■ PROBLEM TO WORK ON ■
Copy out exactly the lines from the first line of the material below through the line containing "## 6. Kesalahan Umum", and nothing beyond them.
______
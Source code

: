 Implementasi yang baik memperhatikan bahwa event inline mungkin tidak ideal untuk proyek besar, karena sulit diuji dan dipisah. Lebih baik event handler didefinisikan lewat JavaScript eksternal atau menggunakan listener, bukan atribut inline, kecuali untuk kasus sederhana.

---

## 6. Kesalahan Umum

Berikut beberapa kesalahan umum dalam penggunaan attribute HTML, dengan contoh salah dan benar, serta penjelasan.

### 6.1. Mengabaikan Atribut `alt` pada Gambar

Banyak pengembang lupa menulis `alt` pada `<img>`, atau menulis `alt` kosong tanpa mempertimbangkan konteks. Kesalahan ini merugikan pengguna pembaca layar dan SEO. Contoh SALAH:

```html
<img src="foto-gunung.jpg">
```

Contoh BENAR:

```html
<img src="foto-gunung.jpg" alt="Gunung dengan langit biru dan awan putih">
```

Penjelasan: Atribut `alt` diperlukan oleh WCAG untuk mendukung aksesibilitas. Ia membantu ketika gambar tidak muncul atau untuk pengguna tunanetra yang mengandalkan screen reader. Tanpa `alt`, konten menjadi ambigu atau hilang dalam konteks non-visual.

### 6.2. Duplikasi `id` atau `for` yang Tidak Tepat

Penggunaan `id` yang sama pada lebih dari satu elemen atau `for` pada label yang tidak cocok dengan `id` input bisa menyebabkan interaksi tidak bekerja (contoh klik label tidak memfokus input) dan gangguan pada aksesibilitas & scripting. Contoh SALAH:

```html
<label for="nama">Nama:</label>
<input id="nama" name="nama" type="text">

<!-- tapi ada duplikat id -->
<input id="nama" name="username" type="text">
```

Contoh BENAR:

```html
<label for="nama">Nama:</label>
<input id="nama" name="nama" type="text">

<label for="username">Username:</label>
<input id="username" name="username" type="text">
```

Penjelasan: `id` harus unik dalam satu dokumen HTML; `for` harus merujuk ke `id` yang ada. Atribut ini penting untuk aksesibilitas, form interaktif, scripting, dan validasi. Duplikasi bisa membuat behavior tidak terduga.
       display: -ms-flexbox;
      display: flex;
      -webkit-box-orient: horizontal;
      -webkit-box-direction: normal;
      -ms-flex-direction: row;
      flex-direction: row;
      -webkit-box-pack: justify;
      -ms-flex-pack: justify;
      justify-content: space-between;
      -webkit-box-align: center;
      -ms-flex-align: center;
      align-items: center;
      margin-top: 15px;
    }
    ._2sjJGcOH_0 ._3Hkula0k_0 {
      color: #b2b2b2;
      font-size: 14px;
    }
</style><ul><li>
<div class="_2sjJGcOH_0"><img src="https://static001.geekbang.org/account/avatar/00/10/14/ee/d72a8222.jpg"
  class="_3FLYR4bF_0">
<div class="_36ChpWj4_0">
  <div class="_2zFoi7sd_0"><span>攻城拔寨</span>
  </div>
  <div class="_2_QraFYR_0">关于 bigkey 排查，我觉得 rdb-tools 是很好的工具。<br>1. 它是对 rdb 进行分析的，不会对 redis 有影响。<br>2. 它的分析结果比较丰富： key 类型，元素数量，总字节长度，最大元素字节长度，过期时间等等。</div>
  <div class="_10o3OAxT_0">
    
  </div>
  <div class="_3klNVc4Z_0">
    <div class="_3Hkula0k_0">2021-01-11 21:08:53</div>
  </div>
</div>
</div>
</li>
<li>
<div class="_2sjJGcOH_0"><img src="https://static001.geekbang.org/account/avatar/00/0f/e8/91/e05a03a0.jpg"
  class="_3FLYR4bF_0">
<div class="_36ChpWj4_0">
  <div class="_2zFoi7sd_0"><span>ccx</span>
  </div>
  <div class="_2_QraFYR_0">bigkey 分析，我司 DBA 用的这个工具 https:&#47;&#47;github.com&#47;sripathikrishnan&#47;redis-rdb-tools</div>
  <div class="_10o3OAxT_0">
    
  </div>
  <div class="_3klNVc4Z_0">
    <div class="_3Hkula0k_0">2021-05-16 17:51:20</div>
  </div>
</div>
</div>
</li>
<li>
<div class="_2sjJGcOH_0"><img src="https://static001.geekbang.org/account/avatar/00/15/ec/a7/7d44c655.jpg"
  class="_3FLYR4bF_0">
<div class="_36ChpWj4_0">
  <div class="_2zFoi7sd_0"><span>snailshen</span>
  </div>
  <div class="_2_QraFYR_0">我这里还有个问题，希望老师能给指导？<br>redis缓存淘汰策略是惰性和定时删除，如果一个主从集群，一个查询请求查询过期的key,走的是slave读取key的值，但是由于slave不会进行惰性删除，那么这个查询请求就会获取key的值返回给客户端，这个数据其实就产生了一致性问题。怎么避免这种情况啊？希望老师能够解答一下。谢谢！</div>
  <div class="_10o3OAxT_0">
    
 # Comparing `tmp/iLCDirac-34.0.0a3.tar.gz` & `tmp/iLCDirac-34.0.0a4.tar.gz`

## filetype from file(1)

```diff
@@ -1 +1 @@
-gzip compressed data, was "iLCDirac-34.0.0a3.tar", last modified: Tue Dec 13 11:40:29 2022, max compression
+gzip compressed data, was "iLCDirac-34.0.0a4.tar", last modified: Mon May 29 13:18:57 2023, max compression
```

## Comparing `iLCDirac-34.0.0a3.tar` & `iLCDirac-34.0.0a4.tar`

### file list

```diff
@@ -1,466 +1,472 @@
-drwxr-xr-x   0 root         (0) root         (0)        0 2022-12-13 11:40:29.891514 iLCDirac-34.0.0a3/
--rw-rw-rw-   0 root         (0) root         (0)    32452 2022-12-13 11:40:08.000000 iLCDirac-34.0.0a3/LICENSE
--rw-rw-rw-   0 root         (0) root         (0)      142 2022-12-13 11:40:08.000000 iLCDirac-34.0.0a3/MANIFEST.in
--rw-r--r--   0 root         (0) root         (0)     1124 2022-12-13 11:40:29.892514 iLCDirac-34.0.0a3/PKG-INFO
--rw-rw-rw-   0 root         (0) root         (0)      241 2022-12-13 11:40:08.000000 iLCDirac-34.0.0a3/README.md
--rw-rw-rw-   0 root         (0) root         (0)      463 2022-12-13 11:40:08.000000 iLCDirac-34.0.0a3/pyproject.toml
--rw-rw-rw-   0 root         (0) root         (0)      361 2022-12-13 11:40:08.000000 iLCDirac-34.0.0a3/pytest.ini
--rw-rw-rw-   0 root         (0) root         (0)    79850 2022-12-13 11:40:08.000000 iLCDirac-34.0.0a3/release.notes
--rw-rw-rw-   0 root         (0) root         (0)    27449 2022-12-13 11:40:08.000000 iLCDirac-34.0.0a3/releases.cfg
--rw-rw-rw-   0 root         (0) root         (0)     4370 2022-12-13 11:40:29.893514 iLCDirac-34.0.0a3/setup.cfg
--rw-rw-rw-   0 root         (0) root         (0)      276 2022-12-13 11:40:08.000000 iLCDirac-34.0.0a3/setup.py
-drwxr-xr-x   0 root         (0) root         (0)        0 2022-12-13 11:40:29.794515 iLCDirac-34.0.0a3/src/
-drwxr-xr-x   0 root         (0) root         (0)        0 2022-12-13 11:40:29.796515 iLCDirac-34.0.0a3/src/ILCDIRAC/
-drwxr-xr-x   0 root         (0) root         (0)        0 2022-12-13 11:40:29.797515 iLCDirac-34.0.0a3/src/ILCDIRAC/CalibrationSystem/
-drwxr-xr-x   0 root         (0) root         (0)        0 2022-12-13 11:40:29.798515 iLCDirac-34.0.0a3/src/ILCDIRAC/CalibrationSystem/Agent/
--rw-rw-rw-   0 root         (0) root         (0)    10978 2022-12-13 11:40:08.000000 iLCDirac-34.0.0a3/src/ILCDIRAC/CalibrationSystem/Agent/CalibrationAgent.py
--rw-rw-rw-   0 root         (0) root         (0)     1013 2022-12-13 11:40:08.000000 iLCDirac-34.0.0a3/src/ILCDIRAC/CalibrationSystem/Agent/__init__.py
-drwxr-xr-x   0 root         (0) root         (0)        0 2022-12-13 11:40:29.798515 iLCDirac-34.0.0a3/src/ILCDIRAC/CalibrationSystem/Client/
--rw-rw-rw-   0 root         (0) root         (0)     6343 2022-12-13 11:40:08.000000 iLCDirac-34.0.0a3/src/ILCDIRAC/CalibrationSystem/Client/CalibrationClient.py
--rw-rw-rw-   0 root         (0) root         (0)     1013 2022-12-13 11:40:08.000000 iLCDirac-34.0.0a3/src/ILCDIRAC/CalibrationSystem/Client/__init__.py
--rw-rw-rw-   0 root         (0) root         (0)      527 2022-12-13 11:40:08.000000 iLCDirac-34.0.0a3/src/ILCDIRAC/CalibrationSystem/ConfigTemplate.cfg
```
______
■ RESPONSE TO THE EXERCISE ■
Source code

: Implementasi yang baik memperhatikan bahwa event inline mungkin tidak ideal untuk proyek besar, karena sulit diuji dan dipisah. Lebih baik event handler didefinisikan lewat JavaScript eksternal atau menggunakan listener, bukan atribut inline, kecuali untuk kasus sederhana.

---

## 6. Kesalahan Umum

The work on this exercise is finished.